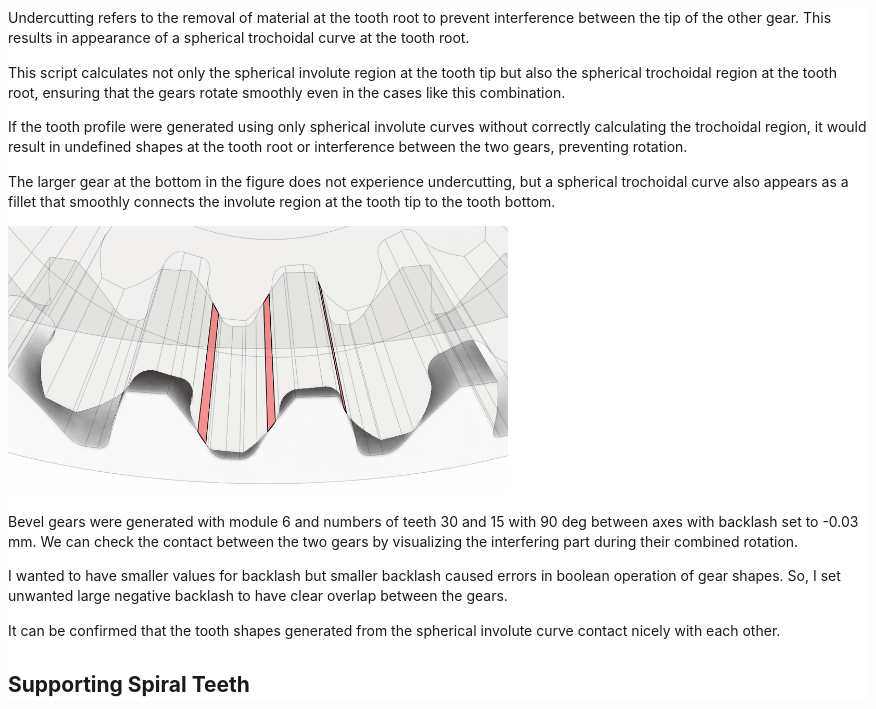 Undercutting refers to the removal of material at the tooth root to prevent interference between the tip of the other gear. This results in appearance of a spherical trochoidal curve at the tooth root.

This script calculates not only the spherical involute region at the tooth tip but also the spherical trochoidal region at the tooth root, ensuring that the gears rotate smoothly even in the cases like this combination.

If the tooth profile were generated using only spherical involute curves without correctly calculating the trochoidal region, it would result in undefined shapes at the tooth root or interference between the two gears, preventing rotation.

The larger gear at the bottom in the figure does not experience undercutting, but a spherical trochoidal curve also appears as a fillet that smoothly connects the involute region at the tooth tip to the tooth bottom.

<a href="assets/bevel10.gif"><img src="assets/bevel10.gif" width="500"></a>

Bevel gears were generated with module 6 and numbers of teeth 30 and 15 with 90 deg between axes with backlash set to -0.03 mm. We can check the contact between the two gears by visualizing the interfering part during their combined rotation.

I wanted to have smaller values for backlash but smaller backlash caused errors in boolean operation of gear shapes. So, I set unwanted large negative backlash to have clear overlap between the gears.

It can be confirmed that the tooth shapes generated from the spherical involute curve contact nicely with each other.

## Supporting Spiral Teeth
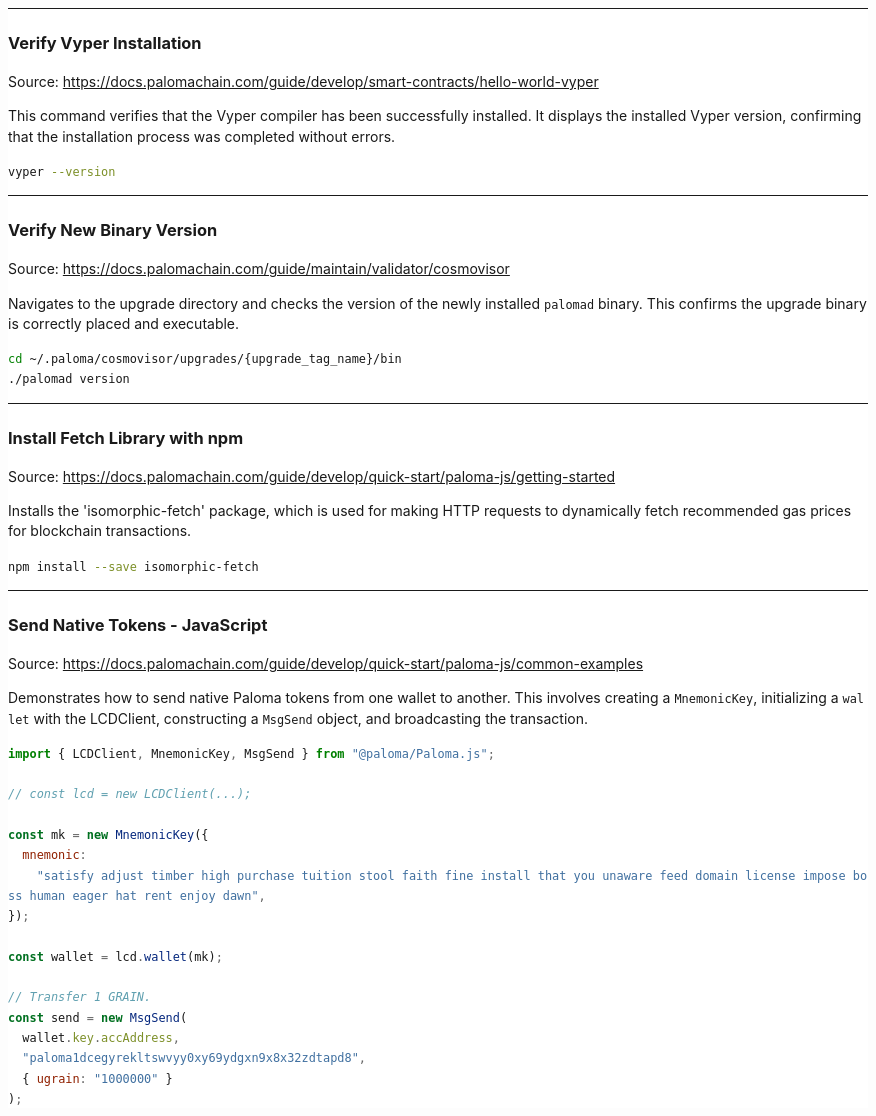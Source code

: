 --------------------------------

### Verify Vyper Installation

Source: https://docs.palomachain.com/guide/develop/smart-contracts/hello-world-vyper

This command verifies that the Vyper compiler has been successfully installed. It displays the installed Vyper version, confirming that the installation process was completed without errors.

```bash
vyper --version
```

--------------------------------

### Verify New Binary Version

Source: https://docs.palomachain.com/guide/maintain/validator/cosmovisor

Navigates to the upgrade directory and checks the version of the newly installed `palomad` binary. This confirms the upgrade binary is correctly placed and executable.

```bash
cd ~/.paloma/cosmovisor/upgrades/{upgrade_tag_name}/bin
./palomad version
```

--------------------------------

### Install Fetch Library with npm

Source: https://docs.palomachain.com/guide/develop/quick-start/paloma-js/getting-started

Installs the 'isomorphic-fetch' package, which is used for making HTTP requests to dynamically fetch recommended gas prices for blockchain transactions.

```bash
npm install --save isomorphic-fetch
```

--------------------------------

### Send Native Tokens - JavaScript

Source: https://docs.palomachain.com/guide/develop/quick-start/paloma-js/common-examples

Demonstrates how to send native Paloma tokens from one wallet to another. This involves creating a `MnemonicKey`, initializing a `wallet` with the LCDClient, constructing a `MsgSend` object, and broadcasting the transaction.

```javascript
import { LCDClient, MnemonicKey, MsgSend } from "@paloma/Paloma.js";

// const lcd = new LCDClient(...);

const mk = new MnemonicKey({
  mnemonic:
    "satisfy adjust timber high purchase tuition stool faith fine install that you unaware feed domain license impose boss human eager hat rent enjoy dawn",
});

const wallet = lcd.wallet(mk);

// Transfer 1 GRAIN.
const send = new MsgSend(
  wallet.key.accAddress,
  "paloma1dcegyrekltswvyy0xy69ydgxn9x8x32zdtapd8",
  { ugrain: "1000000" }
);

```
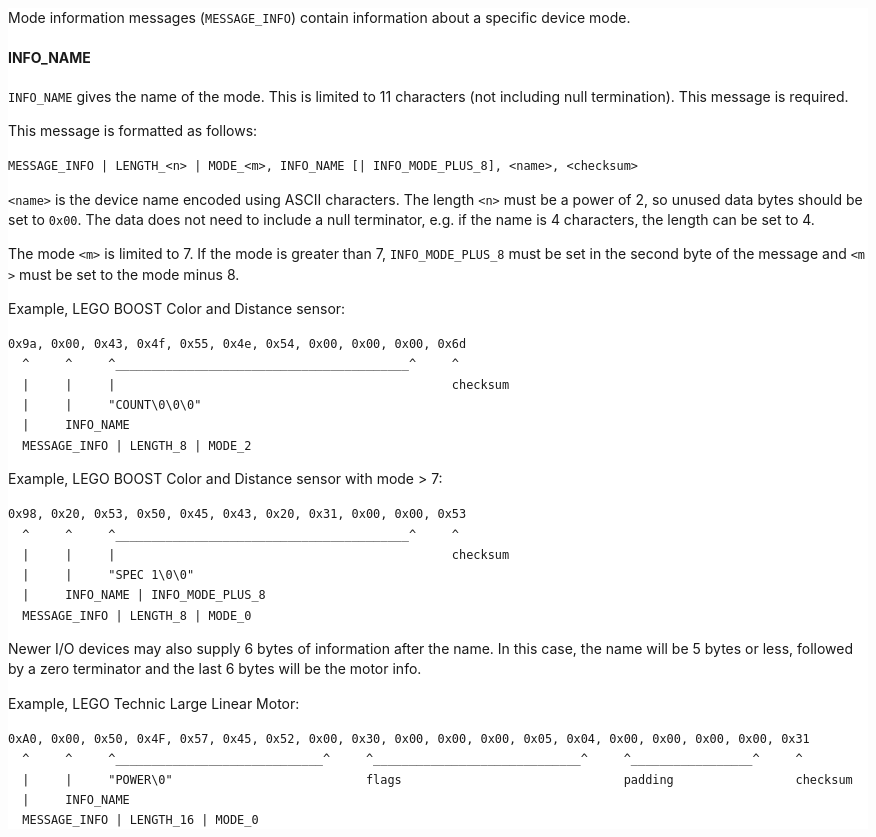 Mode information messages (`MESSAGE_INFO`) contain information about a specific
device mode.

#### INFO_NAME

`INFO_NAME` gives the name of the mode. This is limited to 11 characters (not
including null termination). This message is required.

This message is formatted as follows:

    MESSAGE_INFO | LENGTH_<n> | MODE_<m>, INFO_NAME [| INFO_MODE_PLUS_8], <name>, <checksum>

`<name>` is the device name encoded using ASCII characters. The length `<n>`
must be a power of 2, so unused data bytes should be set to `0x00`. The data
does not need to include a null terminator, e.g. if the name is 4 characters,
the length can be set to 4.

The mode `<m>` is limited to 7. If the mode is greater than 7, `INFO_MODE_PLUS_8`
must be set in the second byte of the message and `<m>` must be set to the mode
minus 8.

Example, LEGO BOOST Color and Distance sensor:

    0x9a, 0x00, 0x43, 0x4f, 0x55, 0x4e, 0x54, 0x00, 0x00, 0x00, 0x6d
      ^     ^     ^_________________________________________^     ^
      |     |     |                                               checksum
      |     |     "COUNT\0\0\0"
      |     INFO_NAME
      MESSAGE_INFO | LENGTH_8 | MODE_2

Example, LEGO BOOST Color and Distance sensor with mode > 7:

    0x98, 0x20, 0x53, 0x50, 0x45, 0x43, 0x20, 0x31, 0x00, 0x00, 0x53
      ^     ^     ^_________________________________________^     ^
      |     |     |                                               checksum
      |     |     "SPEC 1\0\0"
      |     INFO_NAME | INFO_MODE_PLUS_8
      MESSAGE_INFO | LENGTH_8 | MODE_0

Newer I/O devices may also supply 6 bytes of information after the name. In this
case, the name will be 5 bytes or less, followed by a zero terminator and the
last 6 bytes will be the motor info.

Example, LEGO Technic Large Linear Motor:

    0xA0, 0x00, 0x50, 0x4F, 0x57, 0x45, 0x52, 0x00, 0x30, 0x00, 0x00, 0x00, 0x05, 0x04, 0x00, 0x00, 0x00, 0x00, 0x31
      ^     ^     ^_____________________________^     ^_____________________________^     ^_________________^     ^
      |     |     "POWER\0"                           flags                               padding                 checksum
      |     INFO_NAME
      MESSAGE_INFO | LENGTH_16 | MODE_0


[1]: https://github.com/mindboards/ev3sources/blob/78ebaf5b6f8fe31cc17aa5dce0f8e4916a4fc072/lms2012/lms2012/source/lms2012.h
[2]: https://github.com/mindboards/ev3sources/blob/78ebaf5b6f8fe31cc17aa5dce0f8e4916a4fc072/lms2012/d_uart/Linuxmod_AM1808/d_uart_mod.c
[3]: https://lego.github.io/lego-ble-wireless-protocol-docs/
[4]: https://github.com/pybricks/pybricks-micropython/blob/master/lib/lego/lego/lump.h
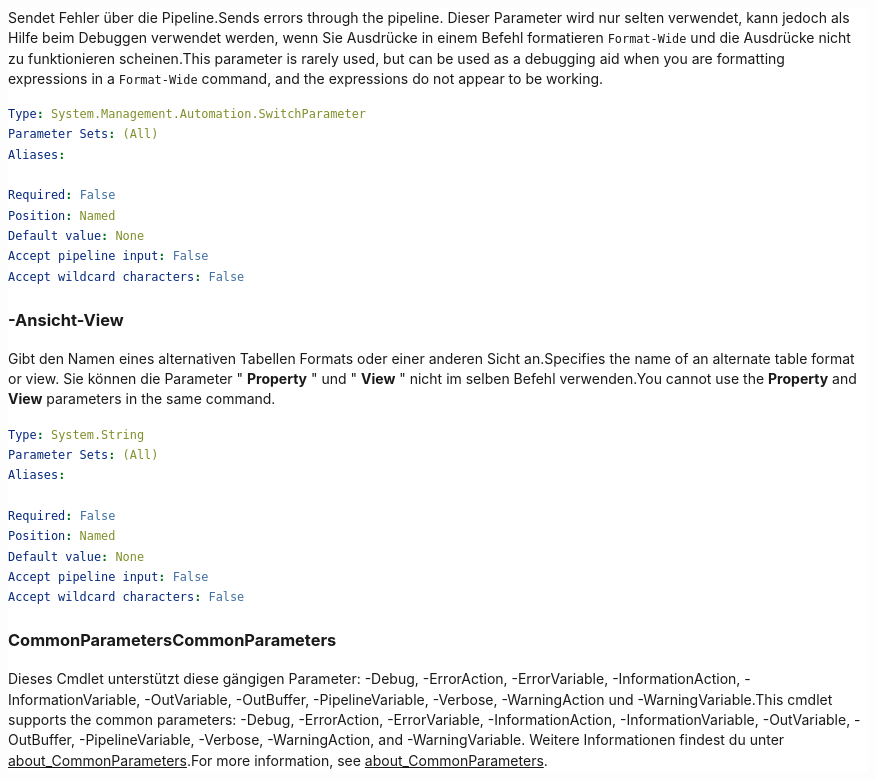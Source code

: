 <span data-ttu-id="b5571-171">Sendet Fehler über die Pipeline.</span><span class="sxs-lookup"><span data-stu-id="b5571-171">Sends errors through the pipeline.</span></span> <span data-ttu-id="b5571-172">Dieser Parameter wird nur selten verwendet, kann jedoch als Hilfe beim Debuggen verwendet werden, wenn Sie Ausdrücke in einem Befehl formatieren `Format-Wide` und die Ausdrücke nicht zu funktionieren scheinen.</span><span class="sxs-lookup"><span data-stu-id="b5571-172">This parameter is rarely used, but can be used as a debugging aid when you are formatting expressions in a `Format-Wide` command, and the expressions do not appear to be working.</span></span>

```yaml
Type: System.Management.Automation.SwitchParameter
Parameter Sets: (All)
Aliases:

Required: False
Position: Named
Default value: None
Accept pipeline input: False
Accept wildcard characters: False
```

### <span data-ttu-id="b5571-173">-Ansicht</span><span class="sxs-lookup"><span data-stu-id="b5571-173">-View</span></span>

<span data-ttu-id="b5571-174">Gibt den Namen eines alternativen Tabellen Formats oder einer anderen Sicht an.</span><span class="sxs-lookup"><span data-stu-id="b5571-174">Specifies the name of an alternate table format or view.</span></span> <span data-ttu-id="b5571-175">Sie können die Parameter " **Property** " und " **View** " nicht im selben Befehl verwenden.</span><span class="sxs-lookup"><span data-stu-id="b5571-175">You cannot use the **Property** and **View** parameters in the same command.</span></span>

```yaml
Type: System.String
Parameter Sets: (All)
Aliases:

Required: False
Position: Named
Default value: None
Accept pipeline input: False
Accept wildcard characters: False
```

### <span data-ttu-id="b5571-176">CommonParameters</span><span class="sxs-lookup"><span data-stu-id="b5571-176">CommonParameters</span></span>

<span data-ttu-id="b5571-177">Dieses Cmdlet unterstützt diese gängigen Parameter: -Debug, -ErrorAction, -ErrorVariable, -InformationAction, -InformationVariable, -OutVariable, -OutBuffer, -PipelineVariable, -Verbose, -WarningAction und -WarningVariable.</span><span class="sxs-lookup"><span data-stu-id="b5571-177">This cmdlet supports the common parameters: -Debug, -ErrorAction, -ErrorVariable, -InformationAction, -InformationVariable, -OutVariable, -OutBuffer, -PipelineVariable, -Verbose, -WarningAction, and -WarningVariable.</span></span> <span data-ttu-id="b5571-178">Weitere Informationen findest du unter [about_CommonParameters](https://go.microsoft.com/fwlink/?LinkID=113216).</span><span class="sxs-lookup"><span data-stu-id="b5571-178">For more information, see [about_CommonParameters](https://go.microsoft.com/fwlink/?LinkID=113216).</span></span>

....

Find and copy each line of the listing above that holds the word "command".

This command verifies that the Vyper compiler has been successfully installed. It displays the installed Vyper version, confirming that the installation process was completed without errors.
: <span data-ttu-id="b5571-171">Sendet Fehler über die Pipeline.</span><span class="sxs-lookup"><span data-stu-id="b5571-171">Sends errors through the pipeline.</span></span> <span data-ttu-id="b5571-172">Dieser Parameter wird nur selten verwendet, kann jedoch als Hilfe beim Debuggen verwendet werden, wenn Sie Ausdrücke in einem Befehl formatieren `Format-Wide` und die Ausdrücke nicht zu funktionieren scheinen.</span><span class="sxs-lookup"><span data-stu-id="b5571-172">This parameter is rarely used, but can be used as a debugging aid when you are formatting expressions in a `Format-Wide` command, and the expressions do not appear to be working.</span></span>
<span data-ttu-id="b5571-174">Gibt den Namen eines alternativen Tabellen Formats oder einer anderen Sicht an.</span><span class="sxs-lookup"><span data-stu-id="b5571-174">Specifies the name of an alternate table format or view.</span></span> <span data-ttu-id="b5571-175">Sie können die Parameter " **Property** " und " **View** " nicht im selben Befehl verwenden.</span><span class="sxs-lookup"><span data-stu-id="b5571-175">You cannot use the **Property** and **View** parameters in the same command.</span></span>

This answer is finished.